La noticia dice que Mujica envió el proyecto uruguayo de Ley de Medios al Parlamento. Inicialmente es una grata noticia. La iniciativa -según portales del país charrúa- propone regular los servicios de radio, televisión y otros de comunicación audiovisuales, con la meta de generar un “sistema de medios visuales armónico” con “contenidos nacionales de calidad”, según el Gobierno.
Pasa en todos lados. Las interpretaciones son hijas siempre de la política: se dice como se piensa, pero -más allá de los prejuicios-, ¿está mal controlar el descontrol de los medios de comunicación? O si se prefiere, organizar para garantizar la multiplicidad de voces y establecer parámetros de contenido presentables. Hay que decir, nobleza obliga, que "control" no es mala palabra, y que además es un vocablo que está íntimamente ligado a ese otro que es "gobierno", mal que le pese a cualquiera.
La regulación, en todo caso, debe ser tal y no otra cosa.
La norma argentina, por ejemplo, es excelente en la letra, aunque su aplicación sea otra cosa por culpa de más de un monopolio -esto incluye tanto a Clarín que no quiere largar prenda como al nuevo multimedio de la pauta oficial condicionada por el kirchnerismo, acrecentado las nuevas oportunidades para la compra de medios vueltos adherentes explícitos a la gestión nacional.

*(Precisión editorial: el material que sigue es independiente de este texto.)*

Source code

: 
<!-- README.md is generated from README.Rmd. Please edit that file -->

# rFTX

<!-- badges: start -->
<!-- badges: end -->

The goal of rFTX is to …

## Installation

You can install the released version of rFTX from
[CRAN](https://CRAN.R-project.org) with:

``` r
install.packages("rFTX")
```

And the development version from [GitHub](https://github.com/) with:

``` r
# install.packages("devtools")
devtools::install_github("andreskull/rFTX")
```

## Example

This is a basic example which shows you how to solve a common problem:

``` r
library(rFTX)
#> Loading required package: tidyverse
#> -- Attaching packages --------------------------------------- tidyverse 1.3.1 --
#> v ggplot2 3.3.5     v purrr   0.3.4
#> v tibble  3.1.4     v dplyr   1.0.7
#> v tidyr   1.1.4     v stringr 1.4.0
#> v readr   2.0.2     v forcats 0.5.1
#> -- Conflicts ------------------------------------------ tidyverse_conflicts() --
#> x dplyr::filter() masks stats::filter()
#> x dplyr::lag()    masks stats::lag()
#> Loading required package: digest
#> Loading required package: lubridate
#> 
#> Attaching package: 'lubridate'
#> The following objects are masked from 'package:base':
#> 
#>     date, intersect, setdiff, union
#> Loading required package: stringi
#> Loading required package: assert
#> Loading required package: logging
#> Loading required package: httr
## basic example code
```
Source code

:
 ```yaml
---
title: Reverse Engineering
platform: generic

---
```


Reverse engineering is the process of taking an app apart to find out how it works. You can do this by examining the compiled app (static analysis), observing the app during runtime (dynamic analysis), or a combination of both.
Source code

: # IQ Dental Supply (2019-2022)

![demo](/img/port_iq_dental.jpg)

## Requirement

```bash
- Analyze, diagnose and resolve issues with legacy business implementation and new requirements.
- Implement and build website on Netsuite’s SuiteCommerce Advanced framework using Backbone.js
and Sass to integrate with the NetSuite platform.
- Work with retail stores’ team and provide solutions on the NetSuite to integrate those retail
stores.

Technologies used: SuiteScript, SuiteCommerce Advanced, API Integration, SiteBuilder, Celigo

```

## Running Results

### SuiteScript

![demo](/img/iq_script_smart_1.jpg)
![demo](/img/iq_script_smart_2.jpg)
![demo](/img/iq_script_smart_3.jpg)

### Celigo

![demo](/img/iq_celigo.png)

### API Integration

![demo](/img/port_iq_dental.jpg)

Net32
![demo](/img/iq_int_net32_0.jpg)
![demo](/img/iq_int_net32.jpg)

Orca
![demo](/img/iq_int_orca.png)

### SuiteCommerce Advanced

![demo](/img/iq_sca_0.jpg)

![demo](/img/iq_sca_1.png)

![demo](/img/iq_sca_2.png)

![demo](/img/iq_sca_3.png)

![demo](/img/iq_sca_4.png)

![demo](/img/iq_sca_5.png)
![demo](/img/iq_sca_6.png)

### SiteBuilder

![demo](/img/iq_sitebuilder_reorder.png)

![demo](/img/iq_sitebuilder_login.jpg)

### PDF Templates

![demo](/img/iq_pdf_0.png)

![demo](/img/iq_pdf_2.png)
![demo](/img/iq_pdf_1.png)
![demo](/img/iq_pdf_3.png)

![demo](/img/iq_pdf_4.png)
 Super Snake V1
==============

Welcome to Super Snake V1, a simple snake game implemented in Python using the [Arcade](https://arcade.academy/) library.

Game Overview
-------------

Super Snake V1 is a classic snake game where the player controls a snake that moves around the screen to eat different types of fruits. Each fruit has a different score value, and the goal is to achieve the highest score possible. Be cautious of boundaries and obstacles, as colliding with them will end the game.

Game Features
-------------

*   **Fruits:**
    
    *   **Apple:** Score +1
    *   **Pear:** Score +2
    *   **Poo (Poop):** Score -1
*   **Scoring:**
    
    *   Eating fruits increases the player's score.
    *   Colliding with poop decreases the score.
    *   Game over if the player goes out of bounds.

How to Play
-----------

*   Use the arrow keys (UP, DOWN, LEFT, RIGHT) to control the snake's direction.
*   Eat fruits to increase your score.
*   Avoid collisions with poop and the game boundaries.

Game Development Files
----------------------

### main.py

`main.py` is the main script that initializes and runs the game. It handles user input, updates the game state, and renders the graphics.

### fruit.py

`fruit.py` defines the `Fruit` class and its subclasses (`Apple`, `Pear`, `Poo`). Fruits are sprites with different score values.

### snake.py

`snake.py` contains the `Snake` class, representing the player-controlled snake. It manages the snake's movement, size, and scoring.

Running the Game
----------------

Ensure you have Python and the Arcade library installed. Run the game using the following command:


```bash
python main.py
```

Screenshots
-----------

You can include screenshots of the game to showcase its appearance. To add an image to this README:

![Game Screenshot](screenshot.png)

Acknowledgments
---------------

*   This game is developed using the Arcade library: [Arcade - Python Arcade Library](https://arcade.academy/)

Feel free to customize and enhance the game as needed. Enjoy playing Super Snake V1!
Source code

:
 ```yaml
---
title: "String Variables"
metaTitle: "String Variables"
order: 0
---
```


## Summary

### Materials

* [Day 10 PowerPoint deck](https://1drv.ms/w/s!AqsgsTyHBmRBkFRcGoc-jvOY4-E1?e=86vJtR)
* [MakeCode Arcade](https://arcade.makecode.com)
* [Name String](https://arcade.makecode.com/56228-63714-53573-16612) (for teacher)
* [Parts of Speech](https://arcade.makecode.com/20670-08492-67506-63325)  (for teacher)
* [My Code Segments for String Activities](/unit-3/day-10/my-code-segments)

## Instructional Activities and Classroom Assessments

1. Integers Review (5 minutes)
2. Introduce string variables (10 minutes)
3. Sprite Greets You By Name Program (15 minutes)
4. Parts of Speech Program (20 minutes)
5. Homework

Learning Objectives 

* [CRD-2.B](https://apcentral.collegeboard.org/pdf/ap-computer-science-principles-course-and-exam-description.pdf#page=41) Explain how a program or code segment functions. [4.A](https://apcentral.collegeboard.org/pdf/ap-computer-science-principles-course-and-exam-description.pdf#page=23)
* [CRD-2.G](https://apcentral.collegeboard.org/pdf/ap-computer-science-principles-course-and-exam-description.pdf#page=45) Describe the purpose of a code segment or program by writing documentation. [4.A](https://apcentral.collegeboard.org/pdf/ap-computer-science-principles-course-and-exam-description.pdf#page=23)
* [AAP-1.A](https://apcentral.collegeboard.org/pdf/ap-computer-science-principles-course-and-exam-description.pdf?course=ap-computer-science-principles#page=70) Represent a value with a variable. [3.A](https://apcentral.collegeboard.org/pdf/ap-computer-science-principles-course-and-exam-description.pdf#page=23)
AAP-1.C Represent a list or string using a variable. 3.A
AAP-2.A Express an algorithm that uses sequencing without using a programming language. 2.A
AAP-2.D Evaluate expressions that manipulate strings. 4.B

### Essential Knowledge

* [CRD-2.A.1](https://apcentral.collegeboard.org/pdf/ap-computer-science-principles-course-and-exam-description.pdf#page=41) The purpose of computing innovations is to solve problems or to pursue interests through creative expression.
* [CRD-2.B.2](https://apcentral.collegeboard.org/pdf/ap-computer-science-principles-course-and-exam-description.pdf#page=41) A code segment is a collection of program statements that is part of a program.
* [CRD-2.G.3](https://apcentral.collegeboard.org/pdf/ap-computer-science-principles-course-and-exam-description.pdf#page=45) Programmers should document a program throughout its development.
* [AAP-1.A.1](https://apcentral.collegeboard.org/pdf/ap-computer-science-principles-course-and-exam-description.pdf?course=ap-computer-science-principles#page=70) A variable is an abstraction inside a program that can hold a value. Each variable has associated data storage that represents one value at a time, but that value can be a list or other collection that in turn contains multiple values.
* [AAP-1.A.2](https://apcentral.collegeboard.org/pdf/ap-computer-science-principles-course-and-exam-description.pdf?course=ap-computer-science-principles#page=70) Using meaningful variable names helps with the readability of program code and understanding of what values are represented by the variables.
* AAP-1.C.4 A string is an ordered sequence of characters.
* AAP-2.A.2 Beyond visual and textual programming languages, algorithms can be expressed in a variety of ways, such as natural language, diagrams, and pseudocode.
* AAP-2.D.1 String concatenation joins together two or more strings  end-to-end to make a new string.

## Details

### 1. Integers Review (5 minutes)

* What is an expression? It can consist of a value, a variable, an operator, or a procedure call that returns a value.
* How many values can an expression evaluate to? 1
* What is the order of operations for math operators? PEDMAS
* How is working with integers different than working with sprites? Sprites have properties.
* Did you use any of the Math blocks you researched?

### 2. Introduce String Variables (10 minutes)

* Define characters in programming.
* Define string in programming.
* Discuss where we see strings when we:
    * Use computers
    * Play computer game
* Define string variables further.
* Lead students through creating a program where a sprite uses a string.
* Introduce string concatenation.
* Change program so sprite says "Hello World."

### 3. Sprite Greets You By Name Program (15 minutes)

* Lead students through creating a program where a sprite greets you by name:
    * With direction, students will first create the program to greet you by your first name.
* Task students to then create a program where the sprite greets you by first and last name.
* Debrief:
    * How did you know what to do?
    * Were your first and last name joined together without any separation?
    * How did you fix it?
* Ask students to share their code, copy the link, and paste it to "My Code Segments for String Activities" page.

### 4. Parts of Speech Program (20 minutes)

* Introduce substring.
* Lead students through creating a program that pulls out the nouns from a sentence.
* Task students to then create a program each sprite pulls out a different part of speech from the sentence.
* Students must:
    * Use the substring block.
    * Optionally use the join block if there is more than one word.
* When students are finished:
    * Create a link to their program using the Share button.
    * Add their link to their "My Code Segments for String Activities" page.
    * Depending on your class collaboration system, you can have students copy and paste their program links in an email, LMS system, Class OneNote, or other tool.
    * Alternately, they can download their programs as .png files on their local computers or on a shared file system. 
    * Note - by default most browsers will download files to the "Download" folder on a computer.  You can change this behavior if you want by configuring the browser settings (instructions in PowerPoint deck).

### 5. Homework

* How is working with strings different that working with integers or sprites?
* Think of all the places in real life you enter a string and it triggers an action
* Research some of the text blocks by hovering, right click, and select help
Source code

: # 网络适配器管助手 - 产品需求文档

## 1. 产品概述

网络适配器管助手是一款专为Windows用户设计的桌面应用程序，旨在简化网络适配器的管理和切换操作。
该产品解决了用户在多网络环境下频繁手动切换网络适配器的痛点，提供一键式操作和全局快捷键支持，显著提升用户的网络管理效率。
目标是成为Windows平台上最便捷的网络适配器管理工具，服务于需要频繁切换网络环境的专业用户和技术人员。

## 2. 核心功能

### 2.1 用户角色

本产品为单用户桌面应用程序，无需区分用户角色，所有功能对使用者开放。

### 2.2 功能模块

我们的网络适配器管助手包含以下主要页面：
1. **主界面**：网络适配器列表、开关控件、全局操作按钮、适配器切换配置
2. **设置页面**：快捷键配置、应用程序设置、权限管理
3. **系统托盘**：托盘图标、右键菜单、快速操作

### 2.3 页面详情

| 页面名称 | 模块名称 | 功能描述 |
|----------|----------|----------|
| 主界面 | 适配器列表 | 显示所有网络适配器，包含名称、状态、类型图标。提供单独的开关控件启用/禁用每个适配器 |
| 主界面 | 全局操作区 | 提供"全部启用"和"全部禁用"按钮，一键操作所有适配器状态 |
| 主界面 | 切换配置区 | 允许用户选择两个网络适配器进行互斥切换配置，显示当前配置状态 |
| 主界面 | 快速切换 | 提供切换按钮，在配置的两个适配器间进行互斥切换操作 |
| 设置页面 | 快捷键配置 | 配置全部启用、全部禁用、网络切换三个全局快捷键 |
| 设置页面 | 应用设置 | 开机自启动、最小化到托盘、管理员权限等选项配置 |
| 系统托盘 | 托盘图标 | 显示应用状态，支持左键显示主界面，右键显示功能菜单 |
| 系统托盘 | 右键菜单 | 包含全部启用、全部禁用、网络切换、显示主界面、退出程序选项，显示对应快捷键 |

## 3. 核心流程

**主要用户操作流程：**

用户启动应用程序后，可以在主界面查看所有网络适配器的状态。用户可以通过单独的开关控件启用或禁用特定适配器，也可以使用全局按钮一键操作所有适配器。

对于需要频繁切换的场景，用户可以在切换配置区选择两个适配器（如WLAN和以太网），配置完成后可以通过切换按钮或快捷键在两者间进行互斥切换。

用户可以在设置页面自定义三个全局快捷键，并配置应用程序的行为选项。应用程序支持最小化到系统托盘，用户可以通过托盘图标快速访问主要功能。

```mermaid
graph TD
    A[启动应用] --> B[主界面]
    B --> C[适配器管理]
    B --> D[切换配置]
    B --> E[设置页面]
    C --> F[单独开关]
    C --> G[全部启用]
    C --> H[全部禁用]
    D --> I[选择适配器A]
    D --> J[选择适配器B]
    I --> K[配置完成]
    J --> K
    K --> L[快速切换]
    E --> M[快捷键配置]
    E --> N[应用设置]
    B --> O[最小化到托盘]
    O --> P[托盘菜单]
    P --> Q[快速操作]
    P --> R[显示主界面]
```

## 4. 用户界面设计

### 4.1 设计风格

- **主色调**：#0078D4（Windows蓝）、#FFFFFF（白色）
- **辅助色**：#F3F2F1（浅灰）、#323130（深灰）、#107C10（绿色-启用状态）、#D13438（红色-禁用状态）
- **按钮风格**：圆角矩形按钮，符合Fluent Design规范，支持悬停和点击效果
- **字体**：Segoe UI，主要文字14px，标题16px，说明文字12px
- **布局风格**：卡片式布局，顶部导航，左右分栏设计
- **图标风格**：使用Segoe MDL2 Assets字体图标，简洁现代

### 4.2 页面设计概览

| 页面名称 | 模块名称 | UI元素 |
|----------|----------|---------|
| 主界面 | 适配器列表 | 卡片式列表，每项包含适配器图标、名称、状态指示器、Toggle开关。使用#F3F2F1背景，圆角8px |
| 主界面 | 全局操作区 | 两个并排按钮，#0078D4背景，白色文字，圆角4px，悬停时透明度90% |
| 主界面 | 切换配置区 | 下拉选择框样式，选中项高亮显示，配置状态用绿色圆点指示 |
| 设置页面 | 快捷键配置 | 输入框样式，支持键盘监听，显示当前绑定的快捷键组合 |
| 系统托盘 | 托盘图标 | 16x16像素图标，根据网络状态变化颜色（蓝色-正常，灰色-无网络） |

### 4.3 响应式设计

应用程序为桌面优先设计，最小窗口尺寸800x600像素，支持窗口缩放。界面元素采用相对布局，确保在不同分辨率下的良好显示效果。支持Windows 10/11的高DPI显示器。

Sin dudas, en este aspecto, el del democrático reparto de espacios (todavía pendiente o bien sólo anunciado en Argentina), ahí estriba el sumo ejercicio o la plenitud de una ley nacida de la promesa de ordenar, de combatir la concentración y equilibrar las posibilidades de amplitud de miradas desde la igualdad.
En otras palabras, parafraseando al criollo que reparaba en el porcino, la dieta, el peso y las responsabilidades alusivas: la culpa no es de la TV, ni del que cambia de canal: aparentemente es de quién y cómo carga la grilla, según criterio ecuánime o propia conveniencia.